The Drums Preview New Album 'Encyclopedia' at Glimmering Rooftop Show

The Drums' Jacob Graham and Jonny Pierce. 

"From here on out begins the new chapter of the Drums," singer Jonny Pierce told a small but devoted crowd packed awkwardly onto the rooftop of Manhattan's Novotel for the Brooklyn-via-Florida duo's first show in years. He and multi-instrumentalist Jacob Graham then left behind the frothy bounce of 2010's "Portamento" and launched into the dark, reverbed twangs and theremin wails of "Magic Mountain," the first single off the Drums' forthcoming third album, "Encyclopedia." 

"Our new record sounds just like that," Pierce laughed, illuminated by red stage lights and the bright billboards of Times Square behind him, featuring Pitbull endorsing Hennessy and Conan O'Brien in "Sharktopus vs. Pteracuda." "It's a rude awakening."  

The Drums' first album in three years (and the first since their debut, 2009's "Summer!" EP, with just founding members Pierce and Graham) was born out of a similar shock to the system. In September of 2010, while on the American leg of their tour for "Portamento," guitarist Connor Harwick abruptly quit the band. "My heart was very broken," Pierce tells Billboard in their hotel room before the Drums' short set. "You build something with someone, a group of people, and to see that disintegrate, deteriorate, and fall apart was very painful for me."

After embarking on solo efforts (Pierce has released one single but his album as Queen Nail has yet to be released; one of Graham's songs, a folk "ballad" called "Wild Geese," appears on "Encyclopedia"), he and Graham were ready to come back together and give the Drums another try. They holed up in a lakeside cabin in upstate New York and "went crazy," says Graham. "That's when it occurred to me that we can have fun with this and make a record that's interesting and bizarre.'"

"'Anne of Green Gables' on acid," adds Pierce, referring to those first test songs. "All these sounds coming, like, from fireworks effects." 

 Following their cabin fever catharsis, the two returned to the city and set up shop -- a folding table, laptop, and some other equipment -- in Williamsburg's Scientific Laboratories rehearsal studio. "It sounds a lot fancier than it is," says Graham.

"Four walls and no air conditioning," adds Pierce, who "hated" the space. "It was so depressing to me. But sometimes you have to go there to feel something. Makes me think of [Fleetwood Mac's] song 'Gypsy': she had to leave that fabulous life and live on the floor."

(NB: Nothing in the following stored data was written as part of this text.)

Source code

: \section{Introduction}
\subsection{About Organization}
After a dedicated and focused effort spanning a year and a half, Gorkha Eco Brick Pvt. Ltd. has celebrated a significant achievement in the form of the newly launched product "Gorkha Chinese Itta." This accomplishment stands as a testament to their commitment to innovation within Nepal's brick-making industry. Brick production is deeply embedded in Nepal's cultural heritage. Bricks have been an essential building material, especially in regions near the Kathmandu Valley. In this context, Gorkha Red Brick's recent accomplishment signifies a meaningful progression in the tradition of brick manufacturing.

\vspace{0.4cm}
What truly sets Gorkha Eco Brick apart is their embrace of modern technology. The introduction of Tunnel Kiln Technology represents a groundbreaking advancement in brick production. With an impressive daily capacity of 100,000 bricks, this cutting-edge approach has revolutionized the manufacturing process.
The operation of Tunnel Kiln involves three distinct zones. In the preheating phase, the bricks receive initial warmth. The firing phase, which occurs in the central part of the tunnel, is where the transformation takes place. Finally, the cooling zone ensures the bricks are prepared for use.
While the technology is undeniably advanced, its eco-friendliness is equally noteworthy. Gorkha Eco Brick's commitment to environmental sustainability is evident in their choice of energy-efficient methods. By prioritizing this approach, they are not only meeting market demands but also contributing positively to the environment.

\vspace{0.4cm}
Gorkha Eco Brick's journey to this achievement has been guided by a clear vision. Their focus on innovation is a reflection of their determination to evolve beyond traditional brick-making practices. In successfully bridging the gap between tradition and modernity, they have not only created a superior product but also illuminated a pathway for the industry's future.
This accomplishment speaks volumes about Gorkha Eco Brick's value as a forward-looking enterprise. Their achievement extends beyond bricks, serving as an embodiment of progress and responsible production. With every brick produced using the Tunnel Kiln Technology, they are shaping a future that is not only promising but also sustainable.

The resulting cathartic collection of tracks departs from the Drums' signature "tonal palette," as Graham calls it. With taut, spindly guitar lines, liberal sprinklings of tambourine, and uptempo kick drums that belie the brooding, thoughtful content matter of songs like "Best Friend" ("You were my best friend, but then you died"), or "Book of Stories" ("I thought life was getting easier, but it's only getting harder"), both on their self-titled debut LP. Though the group held nothing back onstage -- Pierce is known for his flamboyant dancing, which includes gracefully flailing of his impeccably clad limbs -- their albums hewed tightly to a rhythmic and melodic aesthetic, a sort of restraint the Drums were determined to dispense with on "Encyclopedia." 

"When something got too majestic or too big, we'd tone it down, put a blanket over the whole thing," says Pierce. This time, he wanted to "really go for it without worrying about anyone's approval or anyone's opinion." 

"This album doesn't pass the Brooklyn cool test," adds Graham, who may not be giving "Encyclopedia" enough credit. The line for the show that wrapped twice around the Broadway block between 51st and 52nd ("Are these guys really famous or something?" one passerby asked. "Kind of?" someone answered) demonstrated a fanbase willing and ready to hear what he and Pierce will come up with next. While new songs don't always bop along at the relentlessly upbeat pace of the group's older material, they're still clearly Drums songs.

"With our past work, we've always let it exist in its own world," says Graham, "and on this record we tried to do it more than we thought we were capable of doing."